Tel que son titre l’indique, le film est très bien établi dans sa temporalité, soignée, notamment par utilisation de la pellicule, propice au grain sur images, mais également par ses costumes, coiffures, et décors, capturés dans le Tréport, une station balnéaire ouvrière de Haute Normandie équivalant au Southend on Sea du roman, au sud de l’Angleterre, permettant dès lors d’ancrer l’histoire dans la réalité sociale de l’époque, elle qui se ressent énormément, notamment vis-à-vis des parents d’Alex, la maman étant interprétée par une Isabelle Nanty très touchante, elle qui souhaite que son fils fasse ce qui le rend heureux dans la vie, au contraire de son père, qui préfère qu’il se trouve rapidement un travail, au lieu d’aller au Lycée... Au contraire, David, orphelin de père, vit dans une magnifique demeure, avec un maman poule (Valeria Bruni Tedeschi), propriétaire d’une boutique très rentable, elle qui place beaucoup d’espoirs en l’amitié de son fils avec Alex.
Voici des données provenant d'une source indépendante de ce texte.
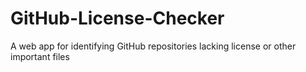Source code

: # GitHub-License-Checker
A web app for identifying GitHub repositories lacking license or other important files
Le contraste est dès lors établi, et joue certainement aussi son rôle dans cette attirance mutuelle, eux qui ne dansent pourtant pas sur la même musique... Et en parlant d’elle, on ne saurait que profiter de celle que nous propose la bande-originale du film, de Bananarama ("Cruel Summer") à Jeanne Mas ("Toute Première Fois"), en passant par Move Music ("Star de la Pub"), ou encore le classique "Sailing" de Rob Stewart, de circonstance, qui accompagnera Alex tout au long de cet été, jusqu’à le conjurer le temps d’une danse absolument sublime (et encore, on pèse nos mots), où les larmes montent, sans qu’on ne puisse les retenir.
"La seule chose qui compte, c’est d’échapper, d’une manière ou d’une autre, à son histoire", dit Alex, en voix off, à la toute fin du film, tel que l’écrit Aidan Chambers, dans son roman. Même si le sens de cette phrase reste énigmatique, elle résume parfaitement l’esprit de liberté, de jeunesse éternelle, profondément humaine et finalement intergénérationnelle qui traverse le dix-neuvième film de François Ozon (et sans doute un peu tous les autres aussi), lui qui reste l’un des cinéastes français dont l’empreinte est indéniable, et les questionnements pertinemment perturbants, lequel est capable de mettre en images les émotions aussi extrêmes que des corps nus avec pudeur.
Bien que trente-cinq années séparent l’été narré et celui, particulier, que nous traversons, François Ozon nous rappelle, par cet "Été 85", que ce passé ne s’est jamais éloigné de notre cœur, lui qui nous permet de revivre, avec intérêts, des émotions enfuies, dont celles des amours adolescents, qu’ils soient uniques ou pluriels, lesquels font aussi de nous qui nous sommes devenus aujourd’hui.